__Task__
Gather every line in the records below that contains the word "path".

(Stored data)
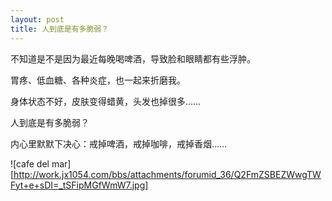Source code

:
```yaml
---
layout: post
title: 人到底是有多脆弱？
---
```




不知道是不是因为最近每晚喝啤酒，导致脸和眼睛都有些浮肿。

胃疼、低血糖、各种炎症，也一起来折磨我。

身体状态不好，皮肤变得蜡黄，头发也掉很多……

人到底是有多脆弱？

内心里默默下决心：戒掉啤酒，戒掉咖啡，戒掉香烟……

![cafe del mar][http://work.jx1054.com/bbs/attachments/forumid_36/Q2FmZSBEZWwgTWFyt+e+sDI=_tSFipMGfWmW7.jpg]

--

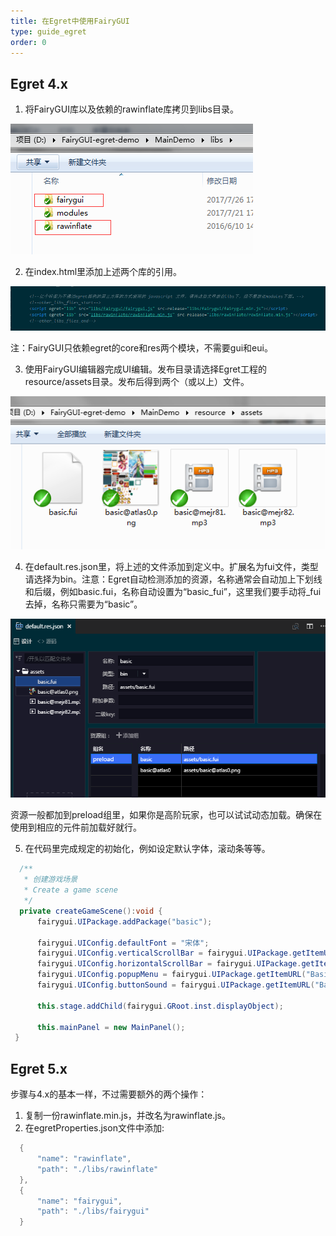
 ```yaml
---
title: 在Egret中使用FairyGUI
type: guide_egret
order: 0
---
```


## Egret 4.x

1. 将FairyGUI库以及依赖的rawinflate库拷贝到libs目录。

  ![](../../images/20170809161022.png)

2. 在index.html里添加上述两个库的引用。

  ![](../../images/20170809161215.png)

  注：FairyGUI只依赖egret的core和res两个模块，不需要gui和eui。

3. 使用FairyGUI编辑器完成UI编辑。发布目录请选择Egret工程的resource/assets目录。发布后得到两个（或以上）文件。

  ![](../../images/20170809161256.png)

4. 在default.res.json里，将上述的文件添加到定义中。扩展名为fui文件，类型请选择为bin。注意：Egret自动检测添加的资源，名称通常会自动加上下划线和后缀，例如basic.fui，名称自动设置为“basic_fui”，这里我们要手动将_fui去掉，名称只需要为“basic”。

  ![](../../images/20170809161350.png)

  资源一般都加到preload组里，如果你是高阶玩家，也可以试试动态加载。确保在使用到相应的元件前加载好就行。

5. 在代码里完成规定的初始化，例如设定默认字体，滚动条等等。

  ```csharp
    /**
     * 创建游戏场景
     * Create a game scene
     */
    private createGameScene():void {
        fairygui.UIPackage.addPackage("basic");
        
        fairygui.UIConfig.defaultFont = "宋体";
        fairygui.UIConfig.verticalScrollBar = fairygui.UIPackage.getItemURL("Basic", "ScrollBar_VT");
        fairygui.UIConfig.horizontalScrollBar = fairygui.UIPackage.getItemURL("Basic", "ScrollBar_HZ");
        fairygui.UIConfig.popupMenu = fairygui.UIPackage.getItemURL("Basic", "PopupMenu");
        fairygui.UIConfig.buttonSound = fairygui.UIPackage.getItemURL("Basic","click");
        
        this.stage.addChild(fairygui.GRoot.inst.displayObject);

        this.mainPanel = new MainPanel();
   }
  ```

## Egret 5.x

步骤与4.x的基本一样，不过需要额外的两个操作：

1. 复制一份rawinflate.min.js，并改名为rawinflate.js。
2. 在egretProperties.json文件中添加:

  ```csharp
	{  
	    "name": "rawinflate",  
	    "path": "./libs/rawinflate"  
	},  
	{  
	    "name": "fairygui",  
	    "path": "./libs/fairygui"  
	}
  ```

__Answer section__
	    "path": "./libs/rawinflate"  
	    "path": "./libs/fairygui"  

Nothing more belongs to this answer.